You can go ahead and post it here. We just need to be sure to delete it once the discussion runs it's course.


Great! Here it is:
CHIP Mux4Way16 {
IN a[16], b[16], c[16], d[16], sel[2];
OUT out[16];
PARTS:
Mux16(a=a, b=b, sel=sel[0], out=out1);
Mux16(a=c, b=d, sel=sel[1], out=out2);
Mux16(a=out1, b=out2, out=out);
}
I imagine my error has to do with the selector bit, but I'm not sure what to do differently. My reasoning was you plugged in each selector bit independently in the first two Mux16s and therefore didn't need one for the third.

Administrator

You have the right basic topology, but your reasoning is going off the rails.
The Mux16 has to have a sel signal controlling it. Otherwise which of the two inputs will appear at the output? Whichever one it is, it means that the other one can never appear at the output.

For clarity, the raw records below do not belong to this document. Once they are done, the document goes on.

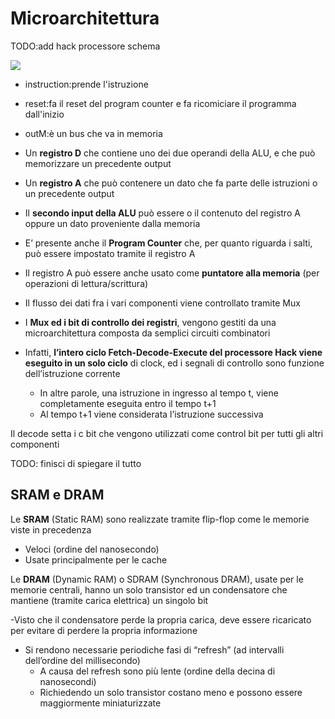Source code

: # Microarchitettura

TODO:add hack processore schema

![](../img/microarchitettura.png)

- instruction:prende l'istruzione
- reset:fa il reset del program counter e fa ricomiciare il programma dall'inizio
- outM:è un bus che va in memoria

- Un **registro D** che contiene uno dei due operandi della ALU, e che può memorizzare
un precedente output
- Un **registro A** che può contenere un dato che fa parte delle istruzioni o un precedente output
- Il **secondo input della ALU** può essere o il contenuto del registro A oppure un dato proveniente dalla memoria
- E’ presente anche il **Program Counter** che, per quanto riguarda i salti, può essere impostato tramite il registro A
- Il registro A può essere anche usato come **puntatore alla memoria** (per operazioni di lettura/scrittura)
- Il flusso dei dati fra i vari componenti viene controllato tramite Mux 
- I **Mux ed i bit di controllo dei registri**, vengono gestiti da una microarchitettura composta da semplici circuiti combinatori
- Infatti, **l’intero ciclo Fetch-Decode-Execute del processore Hack viene eseguito in un solo ciclo** di clock, ed i segnali di controllo sono funzione dell’istruzione corrente
  - In altre parole, una istruzione in ingresso al tempo t, viene completamente eseguita entro il tempo t+1
  - Al tempo t+1 viene considerata l’istruzione successiva 


Il decode setta i c bit che vengono utilizzati come control bit per tutti gli altri componenti

TODO: finisci di spiegare il tutto 


## SRAM e DRAM

Le **SRAM** (Static RAM) sono realizzate tramite flip-flop come le memorie viste in precedenza
- Veloci (ordine del nanosecondo)
- Usate principalmente per le cache

Le **DRAM** (Dynamic RAM) o SDRAM (Synchronous DRAM), usate per le memorie centrali, hanno un solo transistor ed un condensatore che mantiene (tramite carica elettrica) un singolo bit

-Visto che il condensatore perde la propria carica, deve essere ricaricato per evitare di perdere la propria informazione
- Si rendono necessarie periodiche fasi di “refresh” (ad intervalli dell’ordine del millisecondo)
  - A causa del refresh sono più lente (ordine della decina di nanosecondi)
  - Richiedendo un solo transistor costano meno e possono essere maggiormente miniaturizzate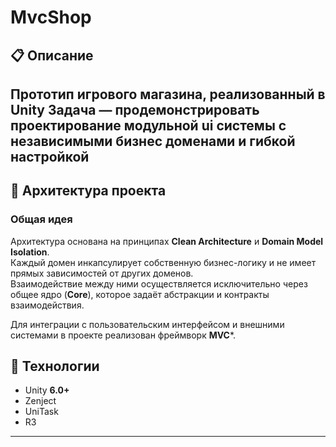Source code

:# MvcShop
## 📋 Описание
Прототип игрового магазина, реализованный в Unity
Задача — продемонстрировать проектирование модульной ui системы с независимыми бизнес доменами и гибкой настройкой
---

## 🧠 Архитектура проекта

### Общая идея
Архитектура основана на принципах **Clean Architecture** и **Domain Model Isolation**.  
Каждый домен инкапсулирует собственную бизнес-логику и не имеет прямых зависимостей от других доменов.  
Взаимодействие между ними осуществляется исключительно через общее ядро (**Core**), которое задаёт абстракции и контракты взаимодействия.

Для интеграции с пользовательским интерфейсом и внешними системами
в проекте реализован фреймворк **MVC***.  

## 🧰 Технологии
- Unity **6.0+**
- Zenject
- UniTask
- R3

---
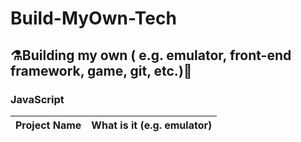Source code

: # Build-MyOwn-Tech
## ⚗Building my own ( e.g. emulator, front-end framework, game, git, etc.)🔧
 
### **JavaScript**
|  Project Name              |What is it (e.g. emulator)                        |                         
|----------------|-------------------------------|
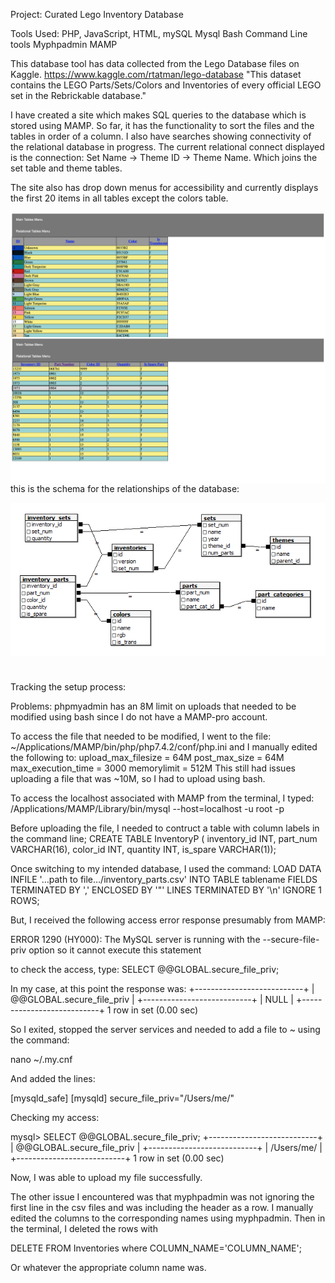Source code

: Project: Curated Lego Inventory Database

Tools Used:
PHP, JavaScript, HTML, mySQL
Mysql Bash Command Line tools
Myphpadmin
MAMP


This database tool has data collected from the Lego Database files on Kaggle. https://www.kaggle.com/rtatman/lego-database
"This dataset contains the LEGO Parts/Sets/Colors and Inventories of every official LEGO set in the Rebrickable database."

I have created a site which makes SQL queries to the database which is stored using MAMP. So far, it has the functionality to sort the files and the tables in order of a column. I also have searches showing connectivity of the relational database in progress. The current relational connect displayed is the connection:
Set Name -> Theme ID -> Theme Name. Which joins the set table and theme tables.

The site also has drop down menus for accessibility and currently displays the first 20 items in all tables except the colors table.

<p><img align="left" src="https://raw.githubusercontent.com/jbrdge/PHP/master/PHP-001.png"></p>
<p><img align="left" src="https://raw.githubusercontent.com/jbrdge/PHP/master/PHP-002.png"></p>

this is the schema for the relationships of the database:

<p width=100%><img align="left" src="https://github.com/jbrdge/PHP/blob/master/Lego%20SQL%20DATABASE/LegoDatabase/1599/downloads_schema.png"></p>

<br><br><br><br><br><br><br><br><br><br><br><br><br><br><br><br>

Tracking the setup process:

Problems: phpmyadmin has an 8M limit on uploads that needed to be modified using bash since I do not have a MAMP-pro account.

To access the file that needed to be modified, I went to the file: 
~/Applications/MAMP/bin/php/php7.4.2/conf/php.ini
and I manually edited the following to: 
upload_max_filesize = 64M
post_max_size = 64M
max_execution_time = 3000
memorylimit = 512M
This still had issues uploading a file that was ~10M, so I had to upload using bash.

To access the localhost associated with MAMP from the terminal, I typed:
/Applications/MAMP/Library/bin/mysql --host=localhost -u root -p

Before uploading the file, I needed to contruct a table with column labels in the command line;
CREATE TABLE InventoryP ( inventory_id INT, part_num VARCHAR(16), color_id INT, quantity INT, is_spare VARCHAR(1));

Once switching to my intended database, I used the command:
LOAD DATA INFILE '…path to file…/inventory_parts.csv' INTO TABLE tablename FIELDS TERMINATED BY ',' ENCLOSED BY '"' LINES TERMINATED BY '\n' IGNORE 1 ROWS;

But, I received the following access error response presumably from MAMP:

ERROR 1290 (HY000): The MySQL server is running with the --secure-file-priv option so it cannot execute this statement

to check the access, type:
SELECT @@GLOBAL.secure_file_priv;

In my case, at this point the response was:
+---------------------------+
| @@GLOBAL.secure_file_priv |
+---------------------------+
| NULL                      |
+---------------------------+
1 row in set (0.00 sec)

So I exited, stopped the server services and needed to add a file to ~ using the command: 

nano ~/.my.cnf

And added the lines:

[mysqld_safe]
[mysqld]
secure_file_priv="/Users/me/"

Checking my access:

mysql> SELECT @@GLOBAL.secure_file_priv;
+---------------------------+
| @@GLOBAL.secure_file_priv |
+---------------------------+
| /Users/me/                |
+---------------------------+
1 row in set (0.00 sec)

Now, I was able to upload my file successfully.

The other issue I encountered was that myphpadmin was not ignoring the first line in the csv files and was including the header as a row. I manually edited the columns to the corresponding names using myphpadmin. Then in the terminal, I deleted the rows with

DELETE FROM Inventories where COLUMN_NAME='COLUMN_NAME';

Or whatever the appropriate column name was.

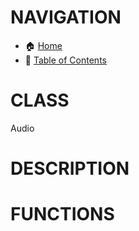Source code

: # NAVIGATION
- 🏠 [Home](../../../readme.md)
- 📖 [Table of Contents](../docs_Chapter_0.00_Table_of_Contents/doc_Chapter_0.00_Table_of_Contents.md)

# CLASS
Audio

# DESCRIPTION

# FUNCTIONS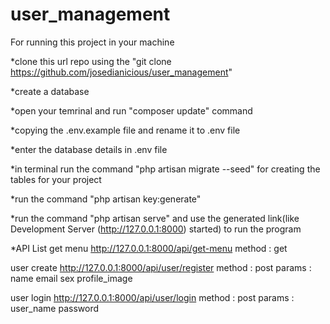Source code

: # user_management

For running this project in your machine

*clone this url repo using the "git clone https://github.com/josedianicious/user_management"

*create a database 

*open your temrinal and run "composer update" command

*copying the .env.example file and rename it to .env file

*enter the database details in .env file 

*in terminal run the command "php artisan migrate --seed" for creating the tables for your project

*run the command "php artisan key:generate" 

*run the command "php artisan serve" and use the generated link(like Development Server (http://127.0.0.1:8000) started) to run the program 

*API List
get menu
http://127.0.0.1:8000/api/get-menu
method : get

user create
http://127.0.0.1:8000/api/user/register
method : post
params :
name
email
sex
profile_image

user login
http://127.0.0.1:8000/api/user/login
method : post
params : 
user_name
password

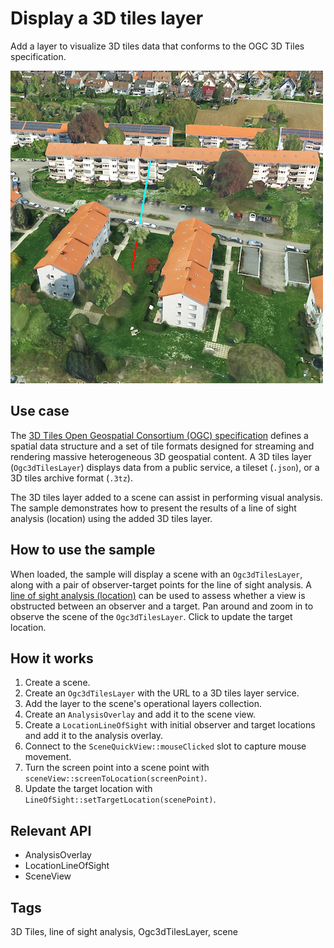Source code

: # Display a 3D tiles layer

Add a layer to visualize 3D tiles data that conforms to the OGC 3D Tiles specification.

![](screenshot.png)

## Use case

The [3D Tiles Open Geospatial Consortium (OGC) specification](https://www.ogc.org/standard/3DTiles) defines a spatial data structure and a set of tile formats designed for streaming and rendering massive heterogeneous 3D geospatial content. A 3D tiles layer (`Ogc3dTilesLayer`) displays data from a public service, a tileset (`.json`), or a 3D tiles archive format (`.3tz`).

The 3D tiles layer added to a scene can assist in performing visual analysis. The sample demonstrates how to present the results of a line of sight analysis (location) using the added 3D tiles layer.

## How to use the sample

When loaded, the sample will display a scene with an `Ogc3dTilesLayer`, along with a pair of observer-target points for the line of sight analysis. A [line of sight analysis (location)](https://github.com/Esri/arcgis-maps-sdk-samples-qt/tree/main/ArcGISRuntimeSDKQt_CppSamples/Analysis/LineOfSightLocation) can be used to assess whether a view is obstructed between an observer and a target. Pan around and zoom in to observe the scene of the `Ogc3dTilesLayer`. Click to update the target location.

## How it works

1. Create a scene.
2. Create an `Ogc3dTilesLayer` with the URL to a 3D tiles layer service.
3. Add the layer to the scene's operational layers collection.
4. Create an `AnalysisOverlay` and add it to the scene view.
5. Create a `LocationLineOfSight` with initial observer and target locations and add it to the analysis overlay.
6. Connect to the `SceneQuickView::mouseClicked` slot to capture mouse movement. 
7. Turn the screen point into a scene point with `sceneView::screenToLocation(screenPoint)`.
8. Update the target location with `LineOfSight::setTargetLocation(scenePoint)`.

## Relevant API

* AnalysisOverlay
* LocationLineOfSight
* SceneView

## Tags

3D Tiles, line of sight analysis, Ogc3dTilesLayer, scene
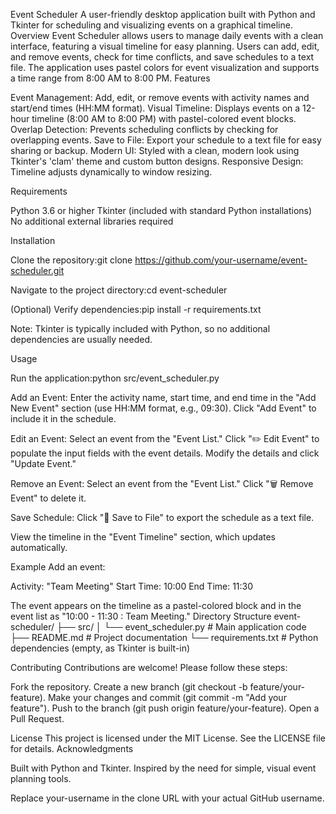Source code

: Event Scheduler
A user-friendly desktop application built with Python and Tkinter for scheduling and visualizing events on a graphical timeline.
Overview
Event Scheduler allows users to manage daily events with a clean interface, featuring a visual timeline for easy planning. Users can add, edit, and remove events, check for time conflicts, and save schedules to a text file. The application uses pastel colors for event visualization and supports a time range from 8:00 AM to 8:00 PM.
Features

Event Management: Add, edit, or remove events with activity names and start/end times (HH:MM format).
Visual Timeline: Displays events on a 12-hour timeline (8:00 AM to 8:00 PM) with pastel-colored event blocks.
Overlap Detection: Prevents scheduling conflicts by checking for overlapping events.
Save to File: Export your schedule to a text file for easy sharing or backup.
Modern UI: Styled with a clean, modern look using Tkinter's 'clam' theme and custom button designs.
Responsive Design: Timeline adjusts dynamically to window resizing.

Requirements

Python 3.6 or higher
Tkinter (included with standard Python installations)
No additional external libraries required

Installation

Clone the repository:git clone https://github.com/your-username/event-scheduler.git


Navigate to the project directory:cd event-scheduler


(Optional) Verify dependencies:pip install -r requirements.txt

Note: Tkinter is typically included with Python, so no additional dependencies are usually needed.

Usage

Run the application:python src/event_scheduler.py


Add an Event:
Enter the activity name, start time, and end time in the "Add New Event" section (use HH:MM format, e.g., 09:30).
Click "Add Event" to include it in the schedule.


Edit an Event:
Select an event from the "Event List."
Click "✏️ Edit Event" to populate the input fields with the event details.
Modify the details and click "Update Event."


Remove an Event:
Select an event from the "Event List."
Click "🗑️ Remove Event" to delete it.


Save Schedule:
Click "💾 Save to File" to export the schedule as a text file.


View the timeline in the "Event Timeline" section, which updates automatically.

Example
Add an event:

Activity: "Team Meeting"
Start Time: 10:00
End Time: 11:30

The event appears on the timeline as a pastel-colored block and in the event list as "10:00 - 11:30 : Team Meeting."
Directory Structure
event-scheduler/
├── src/
│   └── event_scheduler.py  # Main application code
├── README.md              # Project documentation
└── requirements.txt       # Python dependencies (empty, as Tkinter is built-in)

Contributing
Contributions are welcome! Please follow these steps:

Fork the repository.
Create a new branch (git checkout -b feature/your-feature).
Make your changes and commit (git commit -m "Add your feature").
Push to the branch (git push origin feature/your-feature).
Open a Pull Request.

License
This project is licensed under the MIT License. See the LICENSE file for details.
Acknowledgments

Built with Python and Tkinter.
Inspired by the need for simple, visual event planning tools.


Replace your-username in the clone URL with your actual GitHub username.
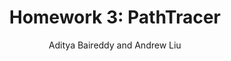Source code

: ---
layout: default
title: "Homework 3: PathTracer"
permalink: /pathtracer/task3/
author: Aditya Baireddy and Andrew Liu
---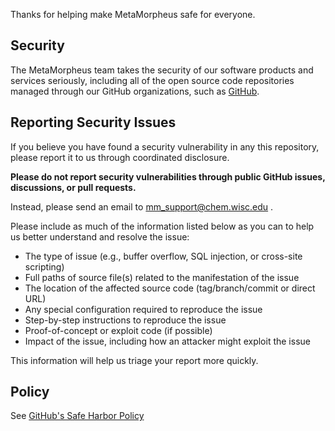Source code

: Thanks for helping make MetaMorpheus safe for everyone.

## Security

The MetaMorpheus team takes the security of our software products and services seriously, including all of the open source code repositories managed through our GitHub organizations, such as [GitHub](https://github.com/GitHub).

## Reporting Security Issues

If you believe you have found a security vulnerability in any this repository, please report it to us through coordinated disclosure.

**Please do not report security vulnerabilities through public GitHub issues, discussions, or pull requests.**

Instead, please send an email to mm_support@chem.wisc.edu .

Please include as much of the information listed below as you can to help us better understand and resolve the issue:

  * The type of issue (e.g., buffer overflow, SQL injection, or cross-site scripting)
  * Full paths of source file(s) related to the manifestation of the issue
  * The location of the affected source code (tag/branch/commit or direct URL)
  * Any special configuration required to reproduce the issue
  * Step-by-step instructions to reproduce the issue
  * Proof-of-concept or exploit code (if possible)
  * Impact of the issue, including how an attacker might exploit the issue

This information will help us triage your report more quickly.

## Policy

See [GitHub's Safe Harbor Policy](https://docs.github.com/en/site-policy/security-policies/github-bug-bounty-program-legal-safe-harbor)
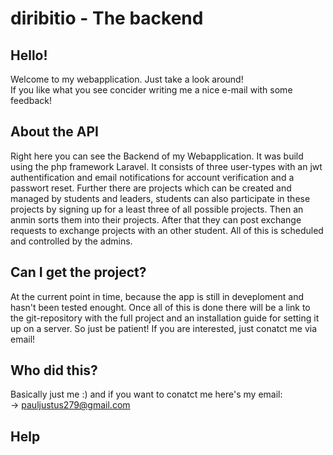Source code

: # diribitio - The backend

## Hello!
Welcome to my webapplication. Just take a look around!  
If you like what you see concider writing me a nice e-mail with some feedback!

## About the API
Right here you can see the Backend of my Webapplication. It was build using the php framework Laravel. It consists of three user-types with an jwt authentification and email notifications for account verification and a passwort reset. Further there are projects which can be created and managed by students and leaders, students can also participate in these projects by signing up for a least three of all possible projects. Then an anmin sorts them into their projects. After that they can post exchange requests to exchange projects with an other student. All of this is scheduled and controlled by the admins.

## Can I get the project?
At the current point in time, because the app is still in deveploment and hasn't been tested enought. Once all of this is done there will be a link to the git-repository with the full project and an installation guide for setting it up on a server. So just be patient! If you are interested, just conatct me via email!

## Who did this?
Basically just me :) and if you want to conatct me here's my email:  
-> [pauljustus279@gmail.com](mailto:pauljustus279@gmail.com)


## Help
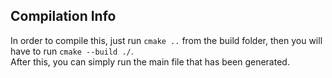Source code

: <h2>Compilation Info</h2>
<p>In order to compile this, just run <code>cmake ..</code> from the build folder, then you will have to run <code>cmake --build ./</code>.<br/>After this, you can simply run the main file that has been generated. </p>
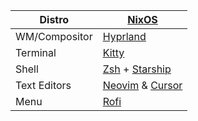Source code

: | **Distro**    | [**NixOS**](https://nixos.org/)                                                                |
|---------------|------------------------------------------------------------------------------------------------|
| WM/Compositor | [Hyprland](https://github.com/hyprwm/Hyprland)                                                 |
| Terminal      | [Kitty](https://github.com/kovidgoyal/kitty)                                                   |
| Shell         | [Zsh](https://wiki.archlinux.org/title/zsh) + [Starship](https://github.com/starship/starship) |
| Text Editors  | [Neovim](https://github.com/neovim/neovim) & [Cursor](https://cursor.sh/)                      |
| Menu          | [Rofi](https://github.com/lbonn/rofi)                                                          |
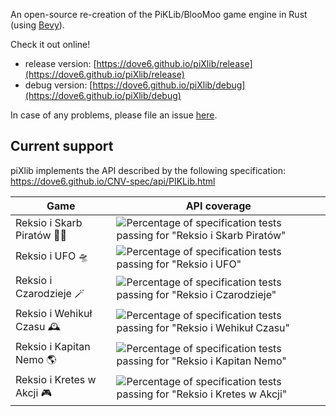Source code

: An open-source re-creation of the PiKLib/BlooMoo game engine in Rust (using [Bevy](https://github.com/bevyengine/bevy)).

Check it out online!

- release version: [https://dove6.github.io/piXlib/release](https://dove6.github.io/piXlib/release)
- debug version: [https://dove6.github.io/piXlib/debug](https://dove6.github.io/piXlib/debug)

In case of any problems, please file an issue [here](https://github.com/Dove6/piXlib).

## Current support

piXlib implements the API described by the following specification: https://dove6.github.io/CNV-spec/api/PIKLib.html

| Game | API coverage |
| - | - |
| Reksio i Skarb Piratów 🏴‍☠️ | ![Percentage of specification tests passing for "Reksio i Skarb Piratów"](https://byob.yarr.is/Dove6/piXlib/passing_percent_test_risp8) |
| Reksio i UFO 🛸 | ![Percentage of specification tests passing for "Reksio i UFO"](https://byob.yarr.is/Dove6/piXlib/passing_percent_test_riu8) |
| Reksio i Czarodzieje 🪄 | ![Percentage of specification tests passing for "Reksio i Czarodzieje"](https://byob.yarr.is/Dove6/piXlib/passing_percent_test_ric) |
| Reksio i Wehikuł Czasu 🕰️ | ![Percentage of specification tests passing for "Reksio i Wehikuł Czasu"](https://byob.yarr.is/Dove6/piXlib/passing_percent_test_riwc) |
| Reksio i Kapitan Nemo 🌎 | ![Percentage of specification tests passing for "Reksio i Kapitan Nemo"](https://byob.yarr.is/Dove6/piXlib/passing_percent_test_rikn) |
| Reksio i Kretes w Akcji 🎮 | ![Percentage of specification tests passing for "Reksio i Kretes w Akcji"](https://byob.yarr.is/Dove6/piXlib/passing_percent_test_rikwa) |
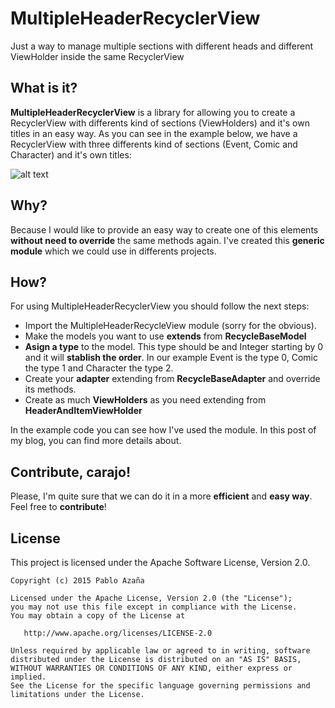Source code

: MultipleHeaderRecyclerView
==============================
Just a way to manage multiple sections with different heads and different ViewHolder inside the same RecyclerView

What is it?
-------------
__MultipleHeaderRecyclerView__ is a library for allowing you to create a RecyclerView with differents kind of sections (ViewHolders) and it's own titles in an easy way. As you can see in the example below, we have a RecyclerView with three differents kind of sections (Event, Comic and Character) and it's own titles:


![alt text](https://github.com/pabloazana/marvelsample/raw/master/multipleheaderrecyclerview/doc/ezgif.com-video-to-gif.gif "MultipleHeaderRecyclerView example")

Why?
------
Because I would like to provide an easy way to create one of this elements __without need to override__ the same methods again. I've created this __generic module__ which we could use in differents projects.

How?
------
For using MultipleHeaderRecyclerView you should follow the next steps:

* Import the MultipleHeaderRecycleView module (sorry for the obvious).
* Make the models you want to use __extends__ from __RecycleBaseModel__
* __Asign a type__ to the model. This type should be and Integer starting by 0 and it will __stablish the order__. In our example Event is the type 0, Comic the type 1 and Character the type 2.
* Create your __adapter__ extending from __RecycleBaseAdapter__ and override its methods.
* Create as much __ViewHolders__ as you need extending from __HeaderAndItemViewHolder__

In the example code you can see how I've used the module. In this post of my blog, you can find more details about.

Contribute, carajo!
-------------------
Please, I'm quite sure that we can do it in a more __efficient__ and __easy way__. Feel free to __contribute__!

License
-------
This project is licensed under the Apache Software License, Version 2.0.

    Copyright (c) 2015 Pablo Azaña

    Licensed under the Apache License, Version 2.0 (the "License");
    you may not use this file except in compliance with the License.
    You may obtain a copy of the License at

       http://www.apache.org/licenses/LICENSE-2.0

    Unless required by applicable law or agreed to in writing, software
    distributed under the License is distributed on an "AS IS" BASIS,
    WITHOUT WARRANTIES OR CONDITIONS OF ANY KIND, either express or implied.
    See the License for the specific language governing permissions and
    limitations under the License.
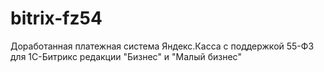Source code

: # bitrix-fz54
Доработанная платежная система Яндекс.Касса с поддержкой 55-ФЗ для 1С-Битрикс редакции "Бизнес" и "Малый бизнес"
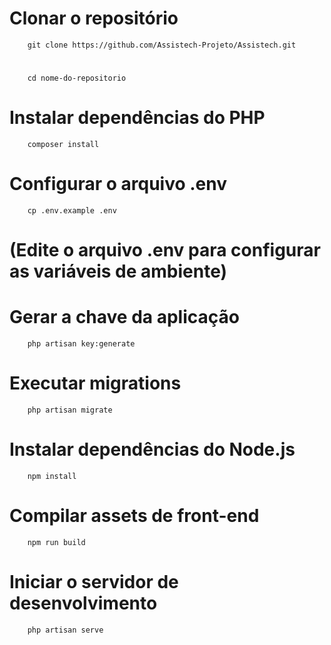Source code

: # Clonar o repositório
        git clone https://github.com/Assistech-Projeto/Assistech.git
#        
        cd nome-do-repositorio

# Instalar dependências do PHP
        composer install

# Configurar o arquivo .env
        cp .env.example .env
# (Edite o arquivo .env para configurar as variáveis de ambiente)

# Gerar a chave da aplicação
        php artisan key:generate

# Executar migrations
        php artisan migrate

# Instalar dependências do Node.js
        npm install

# Compilar assets de front-end
        npm run build

# Iniciar o servidor de desenvolvimento
        php artisan serve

Never leave inputs unconnected.
Make a truth table showing first your two select bits and which output you want for each possibility. There should be four rows (not counting the column headings).
Then start looking at what signals have to feed each of the three Mux16s for each case. For instance, in the case where both sel bits are zero, your 'a' input has to go into the first input of one of the two (firstline) Mux16 and then the output of that one has to go to the first input of the third (second line) Mux16 in order to get to the output.


Ok. Would finding the canonical representation be helpful here? If so, how do I go about that with gates like Mux and DMux?

Administrator

If the canonical representation you are referring to is something like the SumofProducts (or ProductofSums) representation, then probably not.
But how about doing this.
You have the basic topology (two of your input signals going into one Mux16 and the other two going into the another and then the outputs of those two Mux16s going into a third Mux16 that provides the final output.
So you have three control signals (one for each Mux16). Call them X, Y, and Z.
For each combination of the two select input bits, what do the X, Y and Z signals need to be in order to get the desired result? This gives you three logic problems (one for X, one for Y, and one for Z) each of which is a function of two inputs (sel[1] and sel[0]).
You could randomly assign the four input signals ('a', 'b', 'c', and 'd') to the Mux16 inputs and make the circuit work this way (and, at the end of the day, that's all the matters for this project). But you will discover that if you choose your assignments with a bit of care, that the logic for each of the Mux16 select inputs becomes trivial.